CHR Summer Faculty Funding Award Recipient Talks: Anu Aneja and Jess Hurley
Tuesday, January 20, 2026 12:00 PM to 1:00 PM EST
Hybrid- Horizon Hall 6325 and Zoom
Congratulations to these faculty members, who each received a competitive $3,500 CHR research grant to carry out humanities research during summer 2025!
Anu Aneja (Professor, Women and Gender Studies), "Reimagining the maternal: Transnational perspectives"
Project - A revised edition of my co-authored book, Embodying Motherhood: Perspectives from Contemporary India (Aneja & Vaidya, 2016, Yoda-Sage) will be published by Routledge India under a new title. The book examines the place occupied by the maternal body in the context of prevailing motherhood ideologies in India viewed through the interdisciplinary lenses of ancient myth and religious iconography, literature, Bollywood cinema, psychoanalysis and disability studies. The new edition seeks to reach a wider international readership by updating chapters and adding new material from a transnational perspective.
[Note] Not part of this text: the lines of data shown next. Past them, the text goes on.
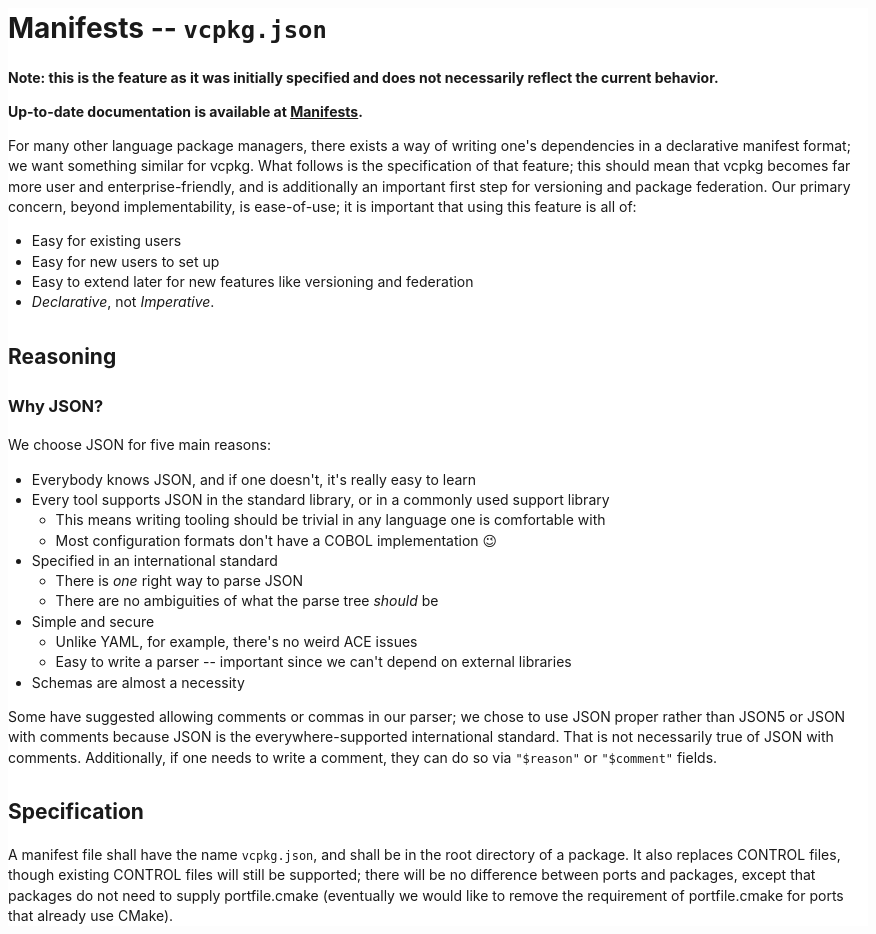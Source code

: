 # Manifests -- `vcpkg.json`

**Note: this is the feature as it was initially specified and does not necessarily reflect the current behavior.**

**Up-to-date documentation is available at [Manifests](../users/manifests.md).**

For many other language package managers, there exists a way of writing one's dependencies in a declarative
manifest format; we want something similar for vcpkg. What follows is the specification of that feature;
this should mean that vcpkg becomes far more user and enterprise-friendly, and is additionally an important
first step for versioning and package federation. Our primary concern, beyond implementability, is ease-of-use;
it is important that using this feature is all of:

* Easy for existing users
* Easy for new users to set up
* Easy to extend later for new features like versioning and federation
* _Declarative_, not _Imperative_.

## Reasoning

### Why JSON?

We choose JSON for five main reasons:

* Everybody knows JSON, and if one doesn't, it's really easy to learn
* Every tool supports JSON in the standard library, or in a commonly used support library
  * This means writing tooling should be trivial in any language one is comfortable with
  * Most configuration formats don't have a COBOL implementation 😉
* Specified in an international standard
  * There is _one_ right way to parse JSON
  * There are no ambiguities of what the parse tree _should_ be
* Simple and secure
  * Unlike YAML, for example, there's no weird ACE issues
  * Easy to write a parser -- important since we can't depend on external libraries
* Schemas are almost a necessity

Some have suggested allowing comments or commas in our parser; we chose to use JSON proper
rather than JSON5 or JSON with comments because JSON is the everywhere-supported international
standard. That is not necessarily true of JSON with comments. Additionally, if one needs
to write a comment, they can do so via `"$reason"` or `"$comment"` fields.

## Specification

A manifest file shall have the name `vcpkg.json`, and shall be in the root directory of a package.
It also replaces CONTROL files, though existing CONTROL files will still be
supported; there will be no difference between ports and packages, except
that packages do not need to supply portfile.cmake (eventually we would like
to remove the requirement of portfile.cmake for ports that already use
CMake).
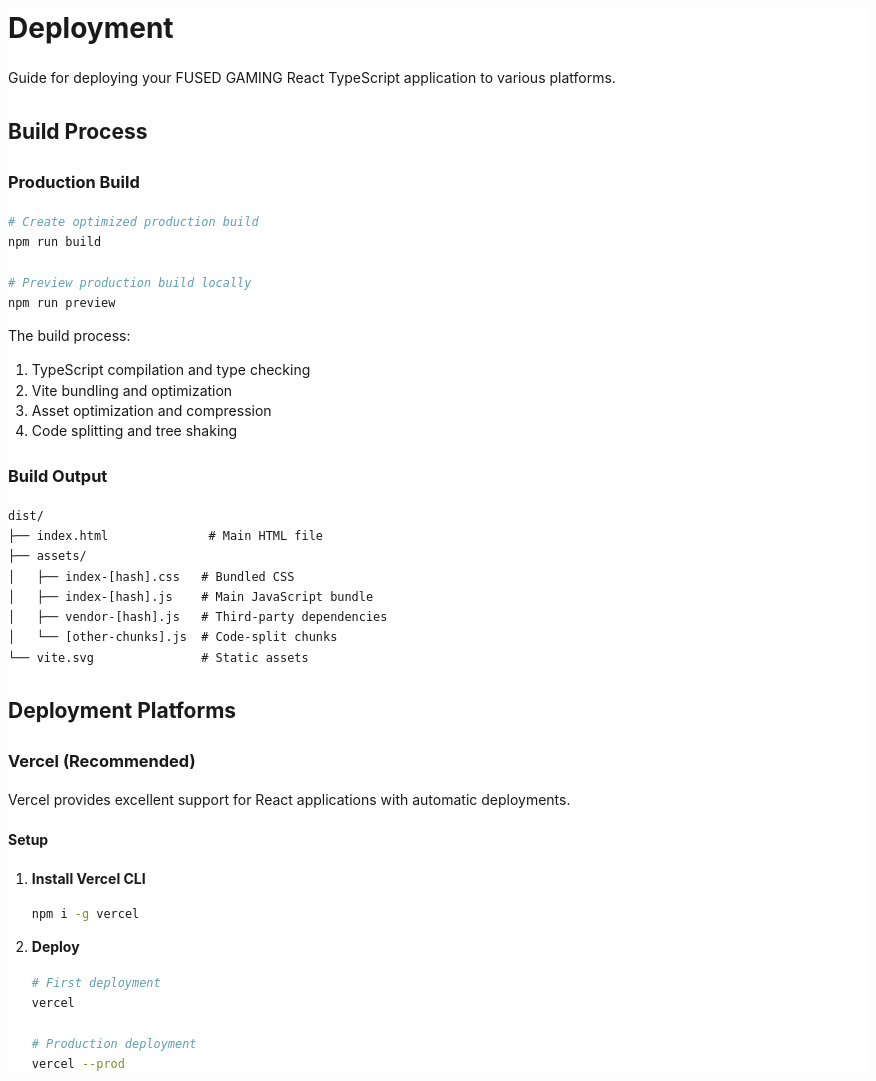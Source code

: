 # Deployment

Guide for deploying your FUSED GAMING React TypeScript application to various platforms.

## Build Process

### Production Build

```bash
# Create optimized production build
npm run build

# Preview production build locally
npm run preview
```

The build process:
1. TypeScript compilation and type checking
2. Vite bundling and optimization
3. Asset optimization and compression
4. Code splitting and tree shaking

### Build Output

```
dist/
├── index.html              # Main HTML file
├── assets/
│   ├── index-[hash].css   # Bundled CSS
│   ├── index-[hash].js    # Main JavaScript bundle
│   ├── vendor-[hash].js   # Third-party dependencies
│   └── [other-chunks].js  # Code-split chunks
└── vite.svg               # Static assets
```

## Deployment Platforms

### Vercel (Recommended)

Vercel provides excellent support for React applications with automatic deployments.

#### Setup

1. **Install Vercel CLI**
   ```bash
   npm i -g vercel
   ```

2. **Deploy**
   ```bash
   # First deployment
   vercel

   # Production deployment
   vercel --prod
   ```
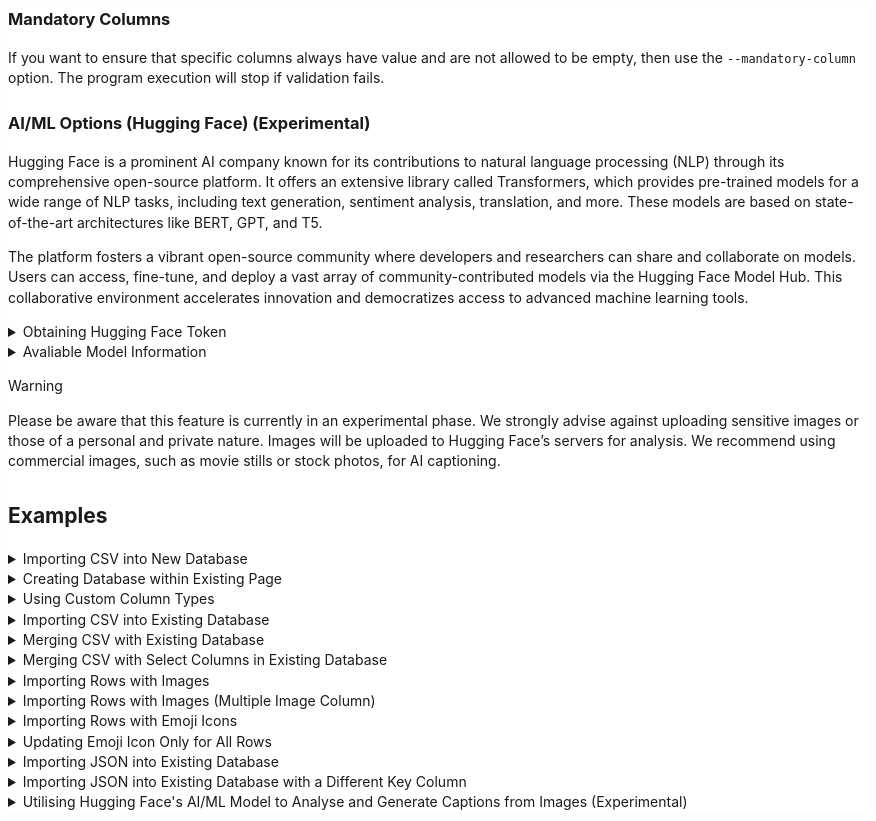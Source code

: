 ### Mandatory Columns

If you want to ensure that specific columns always have value and are not allowed to be empty, then use the `--mandatory-column` option. The program execution will stop if validation fails.

### AI/ML Options (Hugging Face) (Experimental)

Hugging Face is a prominent AI company known for its contributions to natural language processing (NLP) through its comprehensive open-source platform. It offers an extensive library called Transformers, which provides pre-trained models for a wide range of NLP tasks, including text generation, sentiment analysis, translation, and more. These models are based on state-of-the-art architectures like BERT, GPT, and T5.

The platform fosters a vibrant open-source community where developers and researchers can share and collaborate on models. Users can access, fine-tune, and deploy a vast array of community-contributed models via the Hugging Face Model Hub. This collaborative environment accelerates innovation and democratizes access to advanced machine learning tools.

<details><summary>Obtaining Hugging Face Token</summary></details>

<details><summary>Avaliable Model Information</summary></details>

> [!WARNING]  
> Please be aware that this feature is currently in an experimental phase. We strongly advise against uploading sensitive images or those of a personal and private nature. Images will be uploaded to Hugging Face’s servers for analysis. We recommend using commercial images, such as movie stills or stock photos, for AI captioning.

## Examples

<details><summary>Importing CSV into New Database</summary></details>

<details><summary>Creating Database within Existing Page</summary></details>

<details><summary>Using Custom Column Types</summary></details>

<details><summary>Importing CSV into Existing Database</summary></details>

<details><summary>Merging CSV with Existing Database</summary></details>

<details><summary>Merging CSV with Select Columns in Existing Database</summary></details>

<details><summary>Importing Rows with Images</summary></details>

<details><summary>Importing Rows with Images (Multiple Image Column)</summary></details>

<details><summary>Importing Rows with Emoji Icons</summary></details>

<details><summary>Updating Emoji Icon Only for All Rows</summary></details>

<details><summary>Importing JSON into Existing Database</summary></details>

<details><summary>Importing JSON into Existing Database with a Different Key Column</summary></details>

<details><summary>Utilising Hugging Face's AI/ML Model to Analyse and Generate Captions from Images (Experimental)</summary></details>
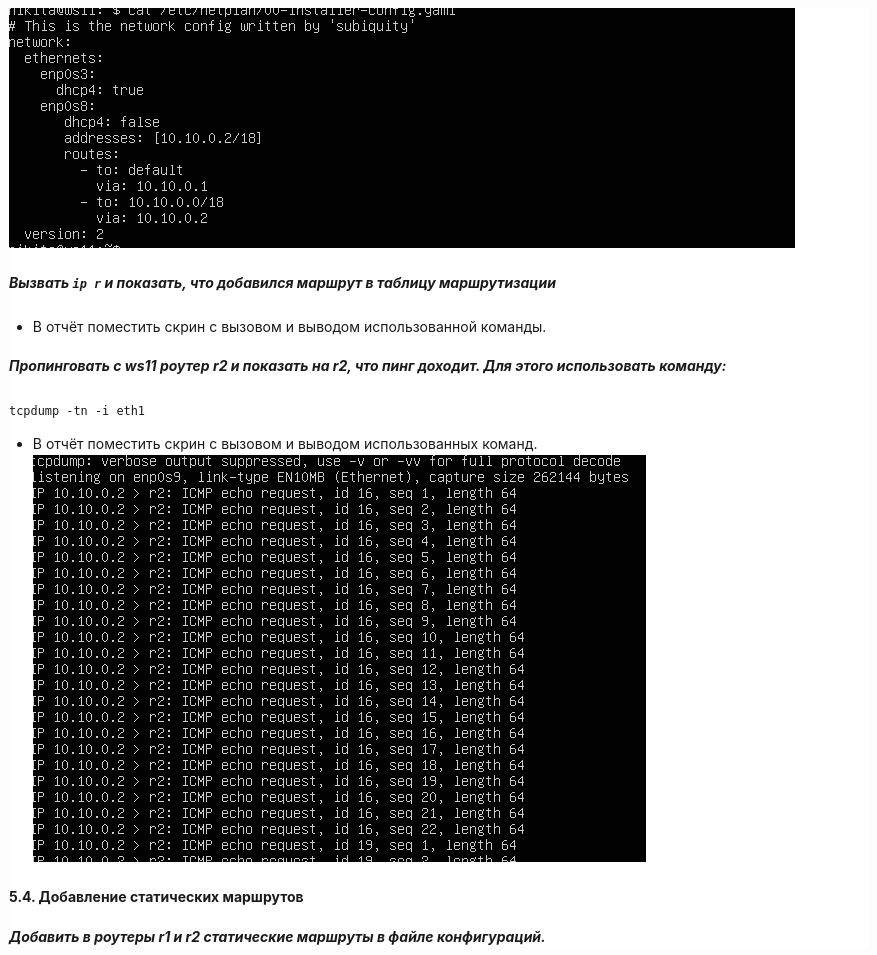 ![](images/47ws11_defauilt.png)
##### Вызвать `ip r` и показать, что добавился маршрут в таблицу маршрутизации
- В отчёт поместить скрин с вызовом и выводом использованной команды.
##### Пропинговать с ws11 роутер r2 и показать на r2, что пинг доходит. Для этого использовать команду:
`tcpdump -tn -i eth1`
- В отчёт поместить скрин с вызовом и выводом использованных команд.
![](images/49ping.png)
#### 5.4. Добавление статических маршрутов
##### Добавить в роутеры r1 и r2 статические маршруты в файле конфигураций.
The summer CHR funding supported my travel to India to collaborate with my co-author, Dr. Shubhangi Vaidya, on a new final chapter and to discuss revisions to existing material. The new chapter/epilogue, titled "Reimagining the maternal: Transnational perspectives" is envisioned as a transnational dialogue that will extend the discursive mapping of the maternal metaphor across the globe.
Jessica Hurley (Associate Professor, Department of English), "Radioactive Worldmaking in the Nuclear Contact Zone"
Project- This is the introductory chapter of my book project Nuclear Decolonizations, which analyzes the global manifestations of the U.S. nuclear complex – from power plants to uranium mines to testing sites – as contact zones between American nuclearism and Indigenous communities, revealing a complex and multidirectional relationship in which the U.S. is reshaped by its nuclear experiences abroad even as sites in India, South Africa, the Marshall Islands, and Native North America are transformed by their contact with American nuclear technologies. Using worldmaking as an analytic that spans the conjoined material and aesthetic transformations of the nuclear age, I show how narrative and cultural production became key sites where nuclearization would be both imposed and contested.